Sn Öcalan Zap ile gurur duyuyordu ve buraları Avrupalılar'a, Türkler'e, Farslar'a ve Araplar'a göstermek için hiç bir fırsatı kaçırmıyordu. Avrupalılar arasında, benim bölgede bulunduğum sırada oraya gelen ve Şemsa Kılıç'ın tercüman olarak yer aldığı üç kişilik Fransız Ajan Grubu en önemlisi idi. Bu insanlara, benim görmeyi red ettiğim ve yedi kat yerin dibine doğru giden ve hareketin en büyük silah deposu olarak kullandığı mağara da vardı. Fransızlar bütün kurumları hiç bir kayda mahal kalmadan dolaştılar ve şereflerine bir de tatbikat düzenlendi. Gerillanın zayıf taraflarını da böylece NATO üyesi olarak Türkiye ile sıkı irtibatları olan bir devletin istihbaratına vermiş oldular.

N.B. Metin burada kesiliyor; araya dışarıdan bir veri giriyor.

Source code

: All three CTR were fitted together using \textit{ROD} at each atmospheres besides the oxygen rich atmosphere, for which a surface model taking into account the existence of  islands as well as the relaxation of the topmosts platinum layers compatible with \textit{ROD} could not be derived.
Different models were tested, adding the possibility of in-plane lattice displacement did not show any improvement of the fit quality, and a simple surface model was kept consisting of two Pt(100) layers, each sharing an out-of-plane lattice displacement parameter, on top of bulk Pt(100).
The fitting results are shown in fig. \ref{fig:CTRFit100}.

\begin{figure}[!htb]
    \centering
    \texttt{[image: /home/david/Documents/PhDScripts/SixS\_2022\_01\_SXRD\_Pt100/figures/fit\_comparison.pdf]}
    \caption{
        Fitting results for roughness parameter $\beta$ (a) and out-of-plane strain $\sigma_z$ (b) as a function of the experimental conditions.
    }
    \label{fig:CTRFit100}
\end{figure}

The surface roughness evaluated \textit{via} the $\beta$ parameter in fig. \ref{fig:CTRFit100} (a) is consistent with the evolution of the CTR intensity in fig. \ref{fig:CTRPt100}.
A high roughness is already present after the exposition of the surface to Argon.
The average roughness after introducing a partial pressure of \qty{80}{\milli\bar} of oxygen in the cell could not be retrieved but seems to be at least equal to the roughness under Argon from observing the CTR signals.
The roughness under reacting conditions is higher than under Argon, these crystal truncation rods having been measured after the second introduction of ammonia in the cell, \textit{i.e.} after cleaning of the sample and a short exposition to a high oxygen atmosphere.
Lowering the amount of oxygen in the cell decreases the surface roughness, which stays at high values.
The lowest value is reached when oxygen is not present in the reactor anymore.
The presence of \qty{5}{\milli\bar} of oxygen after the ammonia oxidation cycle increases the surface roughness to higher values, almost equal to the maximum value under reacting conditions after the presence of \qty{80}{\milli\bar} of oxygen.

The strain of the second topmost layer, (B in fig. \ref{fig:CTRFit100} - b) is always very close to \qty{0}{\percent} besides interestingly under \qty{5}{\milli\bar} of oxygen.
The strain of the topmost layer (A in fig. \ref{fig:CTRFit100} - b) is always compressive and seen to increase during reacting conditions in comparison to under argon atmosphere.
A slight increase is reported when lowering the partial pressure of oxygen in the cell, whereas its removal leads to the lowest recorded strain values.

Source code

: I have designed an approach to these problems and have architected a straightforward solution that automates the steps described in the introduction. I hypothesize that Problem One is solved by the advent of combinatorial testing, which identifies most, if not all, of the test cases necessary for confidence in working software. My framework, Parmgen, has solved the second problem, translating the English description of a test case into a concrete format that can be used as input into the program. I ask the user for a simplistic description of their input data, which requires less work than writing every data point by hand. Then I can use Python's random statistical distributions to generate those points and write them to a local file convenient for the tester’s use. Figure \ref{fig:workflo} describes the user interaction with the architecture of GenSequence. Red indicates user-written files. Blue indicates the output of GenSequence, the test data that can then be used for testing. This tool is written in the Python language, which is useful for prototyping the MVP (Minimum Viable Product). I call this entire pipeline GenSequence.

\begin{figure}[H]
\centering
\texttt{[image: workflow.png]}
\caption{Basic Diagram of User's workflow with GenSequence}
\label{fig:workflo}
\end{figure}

Öte yandan esirler olayı dolayısıyla defalarca bölgeyi ziyaret eden Türk Parlamentosu mensuplarına bir ordu gazetecinin refakat etmesine müsaade ettiler. Film çekimlerine hiçbir sınırlama getirmiyorlardı. Bu filmlerin Türk Makamları'na teslim edilmediğini hangi akılsız düşünecekse şaşarım.. Türk kafilelerinin üç önemli ziyareti boyunca, Zap'ın güney girişinden hastane bölgesine kadar tümü neredeyse karış karış filme çekilmişti.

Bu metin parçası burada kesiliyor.